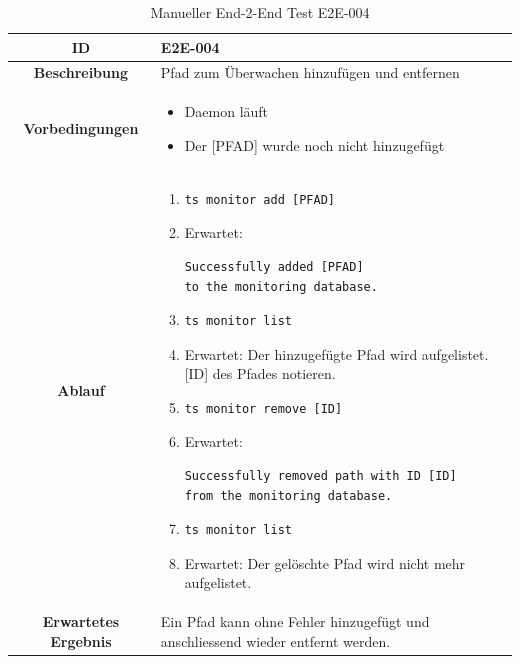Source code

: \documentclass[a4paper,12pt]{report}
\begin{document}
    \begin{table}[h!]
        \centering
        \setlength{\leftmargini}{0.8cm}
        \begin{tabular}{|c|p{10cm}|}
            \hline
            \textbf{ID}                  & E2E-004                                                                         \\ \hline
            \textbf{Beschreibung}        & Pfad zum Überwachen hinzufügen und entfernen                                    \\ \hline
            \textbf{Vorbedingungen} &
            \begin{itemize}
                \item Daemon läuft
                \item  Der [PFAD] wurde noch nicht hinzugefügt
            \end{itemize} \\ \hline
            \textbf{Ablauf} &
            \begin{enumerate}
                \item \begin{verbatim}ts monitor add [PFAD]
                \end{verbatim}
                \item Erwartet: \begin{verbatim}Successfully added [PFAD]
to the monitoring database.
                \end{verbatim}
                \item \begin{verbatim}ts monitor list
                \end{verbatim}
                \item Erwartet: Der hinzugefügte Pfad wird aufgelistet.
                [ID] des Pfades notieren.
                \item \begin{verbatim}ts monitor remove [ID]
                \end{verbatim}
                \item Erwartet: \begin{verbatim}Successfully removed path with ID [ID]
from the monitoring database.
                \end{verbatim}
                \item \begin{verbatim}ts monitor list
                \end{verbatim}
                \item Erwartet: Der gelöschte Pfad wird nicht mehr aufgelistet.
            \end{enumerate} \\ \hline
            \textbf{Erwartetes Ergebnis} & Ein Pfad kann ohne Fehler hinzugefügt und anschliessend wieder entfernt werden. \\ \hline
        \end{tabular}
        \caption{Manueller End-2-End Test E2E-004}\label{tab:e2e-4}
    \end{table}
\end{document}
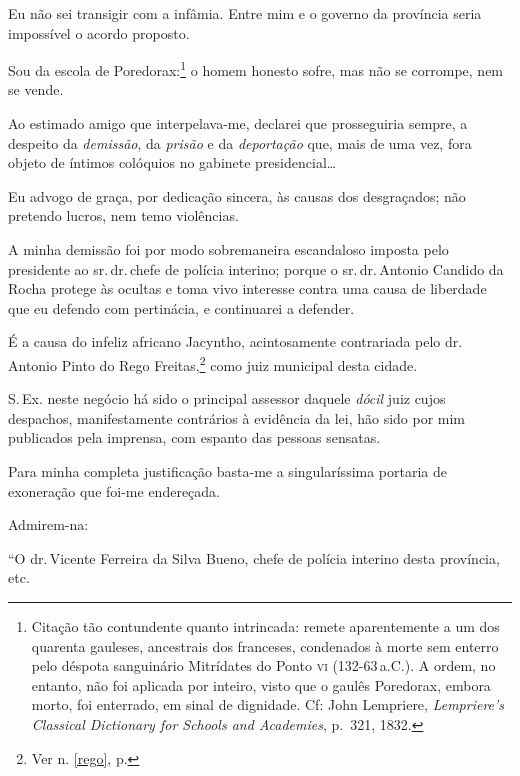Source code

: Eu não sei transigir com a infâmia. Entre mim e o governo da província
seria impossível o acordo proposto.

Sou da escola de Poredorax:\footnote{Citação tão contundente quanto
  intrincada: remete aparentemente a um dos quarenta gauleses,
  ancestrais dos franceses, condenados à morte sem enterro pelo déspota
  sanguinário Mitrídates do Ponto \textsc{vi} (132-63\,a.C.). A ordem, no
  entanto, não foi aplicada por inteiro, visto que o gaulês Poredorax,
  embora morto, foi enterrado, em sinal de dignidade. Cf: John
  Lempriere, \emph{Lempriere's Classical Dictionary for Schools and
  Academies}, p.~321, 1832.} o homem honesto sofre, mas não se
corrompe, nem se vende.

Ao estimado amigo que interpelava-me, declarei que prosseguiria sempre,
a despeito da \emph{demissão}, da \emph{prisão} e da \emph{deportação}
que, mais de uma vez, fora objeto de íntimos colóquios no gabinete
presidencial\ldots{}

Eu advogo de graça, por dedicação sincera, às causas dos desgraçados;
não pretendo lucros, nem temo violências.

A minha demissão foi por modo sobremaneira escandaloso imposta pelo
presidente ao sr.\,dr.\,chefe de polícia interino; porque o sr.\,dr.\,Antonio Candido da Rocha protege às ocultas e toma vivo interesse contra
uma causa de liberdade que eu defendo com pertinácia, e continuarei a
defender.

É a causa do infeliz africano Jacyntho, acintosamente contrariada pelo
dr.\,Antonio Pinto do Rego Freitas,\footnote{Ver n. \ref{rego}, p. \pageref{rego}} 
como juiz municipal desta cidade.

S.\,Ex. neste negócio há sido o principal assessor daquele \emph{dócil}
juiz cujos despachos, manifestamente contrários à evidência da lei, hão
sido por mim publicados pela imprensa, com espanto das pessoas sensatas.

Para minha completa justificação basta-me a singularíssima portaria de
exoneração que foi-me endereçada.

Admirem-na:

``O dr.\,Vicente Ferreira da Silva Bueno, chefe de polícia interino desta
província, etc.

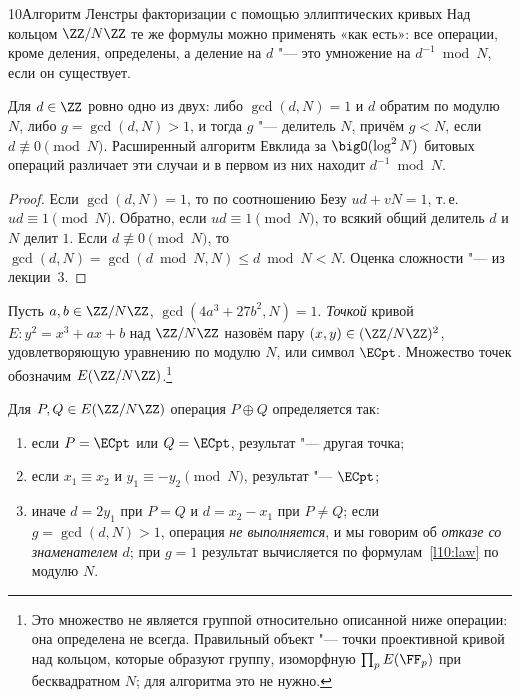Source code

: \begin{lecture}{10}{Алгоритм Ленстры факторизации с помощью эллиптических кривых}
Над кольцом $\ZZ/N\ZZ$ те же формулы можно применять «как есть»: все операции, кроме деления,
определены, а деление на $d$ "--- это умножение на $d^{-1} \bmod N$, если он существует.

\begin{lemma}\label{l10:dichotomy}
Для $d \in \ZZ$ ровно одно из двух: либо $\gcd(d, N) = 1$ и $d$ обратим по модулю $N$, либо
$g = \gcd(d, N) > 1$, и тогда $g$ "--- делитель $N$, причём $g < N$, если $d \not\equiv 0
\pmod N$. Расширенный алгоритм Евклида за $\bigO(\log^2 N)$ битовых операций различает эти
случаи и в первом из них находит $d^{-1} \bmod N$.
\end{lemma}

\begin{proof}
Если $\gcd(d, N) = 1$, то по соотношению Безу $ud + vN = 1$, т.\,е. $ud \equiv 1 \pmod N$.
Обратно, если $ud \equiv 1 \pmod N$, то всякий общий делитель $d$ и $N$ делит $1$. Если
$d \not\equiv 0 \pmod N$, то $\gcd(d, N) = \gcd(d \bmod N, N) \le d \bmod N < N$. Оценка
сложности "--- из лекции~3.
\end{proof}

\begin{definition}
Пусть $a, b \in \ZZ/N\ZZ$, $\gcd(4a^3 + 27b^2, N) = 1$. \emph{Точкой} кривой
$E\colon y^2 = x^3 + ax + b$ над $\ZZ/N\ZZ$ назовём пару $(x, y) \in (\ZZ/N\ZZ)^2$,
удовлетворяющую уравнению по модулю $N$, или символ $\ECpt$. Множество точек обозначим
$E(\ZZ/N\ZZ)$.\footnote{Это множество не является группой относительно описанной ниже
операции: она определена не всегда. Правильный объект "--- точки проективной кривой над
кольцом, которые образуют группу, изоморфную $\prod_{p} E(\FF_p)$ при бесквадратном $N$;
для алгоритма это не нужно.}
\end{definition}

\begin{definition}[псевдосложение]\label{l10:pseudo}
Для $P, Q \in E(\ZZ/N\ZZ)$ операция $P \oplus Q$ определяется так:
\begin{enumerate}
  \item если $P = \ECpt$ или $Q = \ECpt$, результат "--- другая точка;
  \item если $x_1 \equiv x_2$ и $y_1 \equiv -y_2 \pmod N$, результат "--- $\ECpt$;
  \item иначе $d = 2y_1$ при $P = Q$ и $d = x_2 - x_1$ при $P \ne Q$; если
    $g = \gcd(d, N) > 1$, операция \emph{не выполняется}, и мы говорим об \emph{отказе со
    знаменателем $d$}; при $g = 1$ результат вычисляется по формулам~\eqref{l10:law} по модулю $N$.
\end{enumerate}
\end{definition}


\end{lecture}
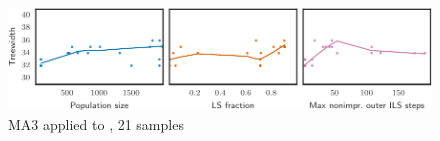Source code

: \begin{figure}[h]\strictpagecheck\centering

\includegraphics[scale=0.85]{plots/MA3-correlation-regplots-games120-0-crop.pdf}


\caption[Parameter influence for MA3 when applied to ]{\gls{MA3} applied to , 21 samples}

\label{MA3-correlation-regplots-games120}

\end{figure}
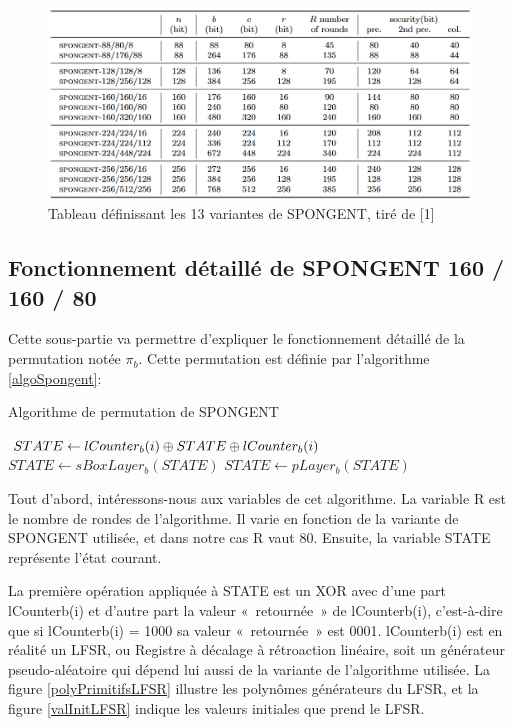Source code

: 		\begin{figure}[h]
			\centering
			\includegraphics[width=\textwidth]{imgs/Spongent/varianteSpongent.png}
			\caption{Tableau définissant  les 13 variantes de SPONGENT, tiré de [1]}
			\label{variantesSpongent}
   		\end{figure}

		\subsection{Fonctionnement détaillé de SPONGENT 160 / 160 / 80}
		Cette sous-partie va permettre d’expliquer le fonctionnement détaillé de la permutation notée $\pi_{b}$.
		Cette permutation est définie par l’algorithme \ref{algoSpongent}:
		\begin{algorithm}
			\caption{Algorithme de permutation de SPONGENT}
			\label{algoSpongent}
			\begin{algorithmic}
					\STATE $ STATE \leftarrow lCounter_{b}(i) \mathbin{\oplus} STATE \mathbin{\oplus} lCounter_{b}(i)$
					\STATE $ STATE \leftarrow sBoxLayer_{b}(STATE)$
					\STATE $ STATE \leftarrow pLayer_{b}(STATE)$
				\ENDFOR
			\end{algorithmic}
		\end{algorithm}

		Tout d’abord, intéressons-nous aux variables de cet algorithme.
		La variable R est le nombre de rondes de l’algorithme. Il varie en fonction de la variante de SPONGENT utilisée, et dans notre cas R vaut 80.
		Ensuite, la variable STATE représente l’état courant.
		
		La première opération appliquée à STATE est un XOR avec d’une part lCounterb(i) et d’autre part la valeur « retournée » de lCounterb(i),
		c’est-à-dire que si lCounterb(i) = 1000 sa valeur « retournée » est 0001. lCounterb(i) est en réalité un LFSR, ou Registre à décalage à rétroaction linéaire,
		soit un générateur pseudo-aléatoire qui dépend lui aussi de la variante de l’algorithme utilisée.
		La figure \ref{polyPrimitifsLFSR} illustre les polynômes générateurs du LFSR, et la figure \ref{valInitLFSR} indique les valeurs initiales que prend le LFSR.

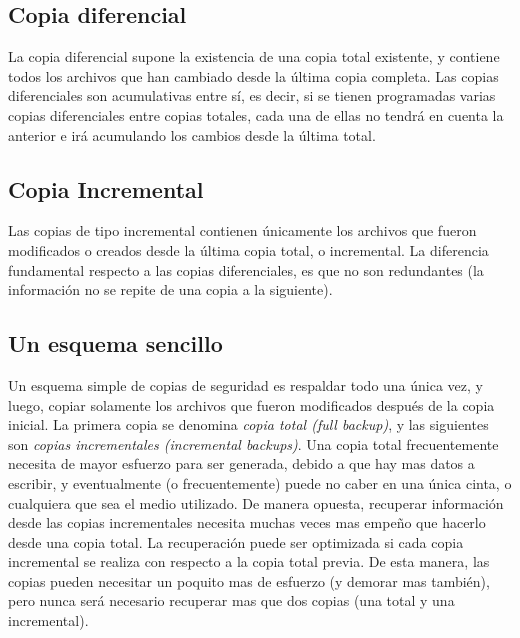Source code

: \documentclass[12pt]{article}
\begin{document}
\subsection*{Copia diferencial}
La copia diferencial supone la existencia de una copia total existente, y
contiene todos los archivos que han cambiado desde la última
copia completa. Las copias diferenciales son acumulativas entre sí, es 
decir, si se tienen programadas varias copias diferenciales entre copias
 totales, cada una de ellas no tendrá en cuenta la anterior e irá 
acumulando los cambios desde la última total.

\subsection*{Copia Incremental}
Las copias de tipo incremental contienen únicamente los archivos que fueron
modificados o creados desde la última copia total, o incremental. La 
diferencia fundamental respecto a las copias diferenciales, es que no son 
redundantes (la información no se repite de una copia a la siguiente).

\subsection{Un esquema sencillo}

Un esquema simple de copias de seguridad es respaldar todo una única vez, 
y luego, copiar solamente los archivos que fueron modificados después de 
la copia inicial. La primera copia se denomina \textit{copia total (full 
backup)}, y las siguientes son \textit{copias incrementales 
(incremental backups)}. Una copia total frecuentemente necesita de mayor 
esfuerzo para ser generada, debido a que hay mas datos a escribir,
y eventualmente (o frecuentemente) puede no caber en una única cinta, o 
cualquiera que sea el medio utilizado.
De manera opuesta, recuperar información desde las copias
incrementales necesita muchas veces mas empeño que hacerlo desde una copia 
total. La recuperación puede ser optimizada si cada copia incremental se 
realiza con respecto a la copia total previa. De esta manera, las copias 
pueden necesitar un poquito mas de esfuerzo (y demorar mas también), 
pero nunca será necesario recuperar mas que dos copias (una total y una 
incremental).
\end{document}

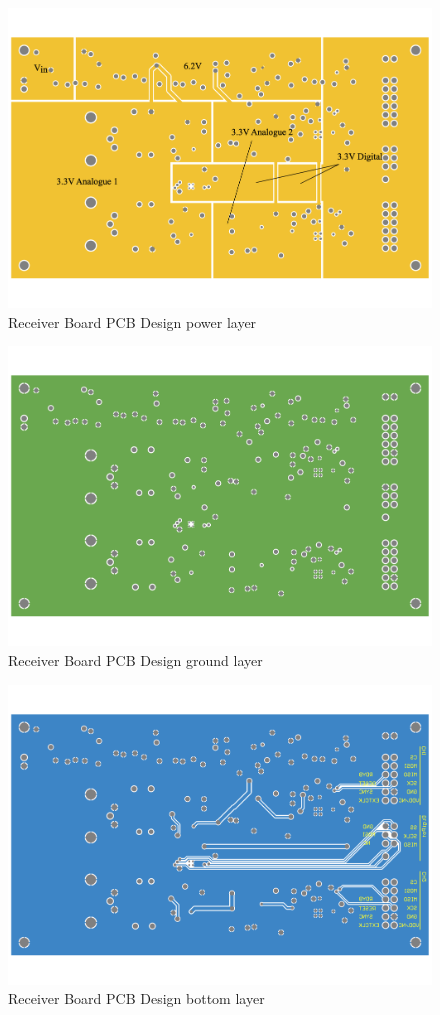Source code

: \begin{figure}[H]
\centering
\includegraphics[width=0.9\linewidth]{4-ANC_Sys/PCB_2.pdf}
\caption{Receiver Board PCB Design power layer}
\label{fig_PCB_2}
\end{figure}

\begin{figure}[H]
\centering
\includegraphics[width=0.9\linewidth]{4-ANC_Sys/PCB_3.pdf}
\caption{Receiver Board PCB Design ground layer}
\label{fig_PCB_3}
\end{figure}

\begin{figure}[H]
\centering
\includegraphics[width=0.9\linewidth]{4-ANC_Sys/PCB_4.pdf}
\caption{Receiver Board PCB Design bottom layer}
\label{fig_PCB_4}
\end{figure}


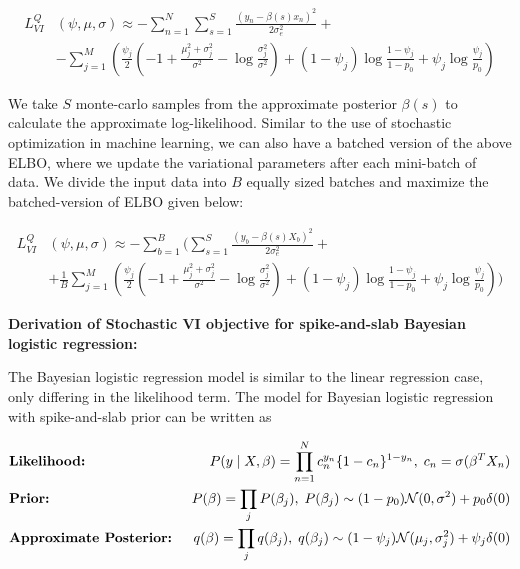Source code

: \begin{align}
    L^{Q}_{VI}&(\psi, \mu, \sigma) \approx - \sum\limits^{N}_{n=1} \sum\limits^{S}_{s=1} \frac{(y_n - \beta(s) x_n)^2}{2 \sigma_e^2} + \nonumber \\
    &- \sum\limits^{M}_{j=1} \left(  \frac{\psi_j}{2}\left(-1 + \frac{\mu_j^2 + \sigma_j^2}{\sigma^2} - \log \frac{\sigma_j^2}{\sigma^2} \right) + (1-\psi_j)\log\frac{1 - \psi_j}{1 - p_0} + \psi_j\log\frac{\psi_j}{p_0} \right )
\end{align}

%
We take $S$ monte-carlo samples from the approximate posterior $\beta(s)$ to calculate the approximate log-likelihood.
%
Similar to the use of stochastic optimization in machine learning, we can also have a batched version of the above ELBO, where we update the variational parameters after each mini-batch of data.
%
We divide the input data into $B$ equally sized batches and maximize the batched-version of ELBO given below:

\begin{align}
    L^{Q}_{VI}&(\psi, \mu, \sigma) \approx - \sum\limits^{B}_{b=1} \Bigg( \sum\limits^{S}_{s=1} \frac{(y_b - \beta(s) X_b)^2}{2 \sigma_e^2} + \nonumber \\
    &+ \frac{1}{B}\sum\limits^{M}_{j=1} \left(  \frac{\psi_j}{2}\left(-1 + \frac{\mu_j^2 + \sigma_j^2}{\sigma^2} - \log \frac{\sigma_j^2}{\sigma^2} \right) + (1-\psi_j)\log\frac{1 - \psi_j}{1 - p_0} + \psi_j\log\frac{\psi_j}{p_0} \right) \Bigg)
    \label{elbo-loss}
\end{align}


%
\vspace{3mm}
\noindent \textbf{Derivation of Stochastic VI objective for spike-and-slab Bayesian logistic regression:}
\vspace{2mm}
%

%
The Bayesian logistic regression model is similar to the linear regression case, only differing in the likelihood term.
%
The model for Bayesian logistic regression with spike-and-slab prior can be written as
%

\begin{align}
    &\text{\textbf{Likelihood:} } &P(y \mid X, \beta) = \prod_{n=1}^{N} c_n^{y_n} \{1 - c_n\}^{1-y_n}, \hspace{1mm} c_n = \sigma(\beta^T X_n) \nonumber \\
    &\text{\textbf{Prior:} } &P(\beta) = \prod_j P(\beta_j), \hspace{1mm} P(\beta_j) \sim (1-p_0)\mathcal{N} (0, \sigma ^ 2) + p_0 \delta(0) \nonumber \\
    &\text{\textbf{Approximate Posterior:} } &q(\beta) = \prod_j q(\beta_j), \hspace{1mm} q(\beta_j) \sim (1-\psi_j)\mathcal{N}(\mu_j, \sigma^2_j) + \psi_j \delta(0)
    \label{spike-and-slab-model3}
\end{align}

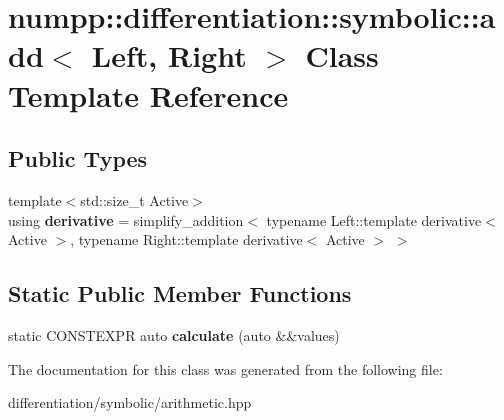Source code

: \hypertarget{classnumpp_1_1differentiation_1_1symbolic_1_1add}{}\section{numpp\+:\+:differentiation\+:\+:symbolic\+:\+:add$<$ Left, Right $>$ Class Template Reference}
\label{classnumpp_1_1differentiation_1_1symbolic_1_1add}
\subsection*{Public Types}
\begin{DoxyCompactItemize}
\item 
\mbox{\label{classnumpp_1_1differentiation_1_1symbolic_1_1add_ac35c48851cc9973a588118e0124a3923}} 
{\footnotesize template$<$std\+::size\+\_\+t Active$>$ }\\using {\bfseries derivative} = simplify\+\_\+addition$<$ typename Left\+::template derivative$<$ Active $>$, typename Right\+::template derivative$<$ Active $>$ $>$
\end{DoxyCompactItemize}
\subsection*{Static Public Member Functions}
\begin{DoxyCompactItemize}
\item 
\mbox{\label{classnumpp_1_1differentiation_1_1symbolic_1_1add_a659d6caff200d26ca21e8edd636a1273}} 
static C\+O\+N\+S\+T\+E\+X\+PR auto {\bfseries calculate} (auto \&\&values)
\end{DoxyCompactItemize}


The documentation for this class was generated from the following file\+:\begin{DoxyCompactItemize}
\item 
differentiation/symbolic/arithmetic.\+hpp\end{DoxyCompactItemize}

WHAT IS BEING ASKED: Please output the lines of the listing above that fall in the stretch from the one with "corrompe, nem se vende." through the one with "polícia interino desta", exactly and only those.

TASK SOLUTION:
corrompe, nem se vende.

Ao estimado amigo que interpelava-me, declarei que prosseguiria sempre,
a despeito da \emph{demissão}, da \emph{prisão} e da \emph{deportação}
que, mais de uma vez, fora objeto de íntimos colóquios no gabinete
presidencial\ldots{}

Eu advogo de graça, por dedicação sincera, às causas dos desgraçados;
não pretendo lucros, nem temo violências.

A minha demissão foi por modo sobremaneira escandaloso imposta pelo
presidente ao sr.\,dr.\,chefe de polícia interino; porque o sr.\,dr.\,Antonio Candido da Rocha protege às ocultas e toma vivo interesse contra
uma causa de liberdade que eu defendo com pertinácia, e continuarei a
defender.

É a causa do infeliz africano Jacyntho, acintosamente contrariada pelo
dr.\,Antonio Pinto do Rego Freitas,\footnote{Ver n. \ref{rego}, p. \pageref{rego}} 
como juiz municipal desta cidade.

S.\,Ex. neste negócio há sido o principal assessor daquele \emph{dócil}
juiz cujos despachos, manifestamente contrários à evidência da lei, hão
sido por mim publicados pela imprensa, com espanto das pessoas sensatas.

Para minha completa justificação basta-me a singularíssima portaria de
exoneração que foi-me endereçada.

Admirem-na:

``O dr.\,Vicente Ferreira da Silva Bueno, chefe de polícia interino desta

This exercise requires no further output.